**Exercise requirements:** Search the records for the string "value". Copy each line where it occurs.

Data extracted from a collection
Start of Block
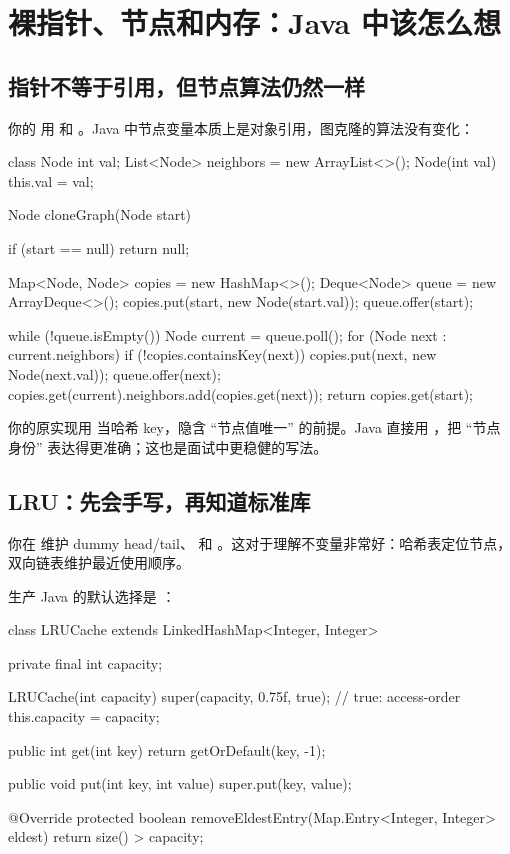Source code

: \chapter{裸指针、节点和内存：Java 中该怎么想}

\section{指针不等于引用，但节点算法仍然一样}

你的  用  和 。Java 中节点变量本质上是对象引用，图克隆的算法没有变化：

\begin{javacode}
class Node {
    int val;
    List<Node> neighbors = new ArrayList<>();
    Node(int val) { this.val = val; }
}

Node cloneGraph(Node start) {
    if (start == null) return null;

    Map<Node, Node> copies = new HashMap<>();
    Deque<Node> queue = new ArrayDeque<>();
    copies.put(start, new Node(start.val));
    queue.offer(start);

    while (!queue.isEmpty()) {
        Node current = queue.poll();
        for (Node next : current.neighbors) {
            if (!copies.containsKey(next)) {
                copies.put(next, new Node(next.val));
                queue.offer(next);
            }
            copies.get(current).neighbors.add(copies.get(next));
        }
    }
    return copies.get(start);
}
\end{javacode}

\begin{transfer}
你的原实现用  当哈希 key，隐含 ``节点值唯一'' 的前提。Java 直接用 ，把 ``节点身份'' 表达得更准确；这也是面试中更稳健的写法。
\end{transfer}

\section{LRU：先会手写，再知道标准库}

你在  维护 dummy head/tail、 和 。这对于理解不变量非常好：哈希表定位节点，双向链表维护最近使用顺序。

生产 Java 的默认选择是 ：

\begin{javacode}
class LRUCache extends LinkedHashMap<Integer, Integer> {
    private final int capacity;

    LRUCache(int capacity) {
        super(capacity, 0.75f, true); // true: access-order
        this.capacity = capacity;
    }

    public int get(int key) {
        return getOrDefault(key, -1);
    }

    public void put(int key, int value) {
        super.put(key, value);
    }

    @Override
    protected boolean removeEldestEntry(Map.Entry<Integer, Integer> eldest) {
        return size() > capacity;
    }
}
\end{javacode}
End of Block
**Response to this task:**
    public void put(int key, int value) {
        super.put(key, value);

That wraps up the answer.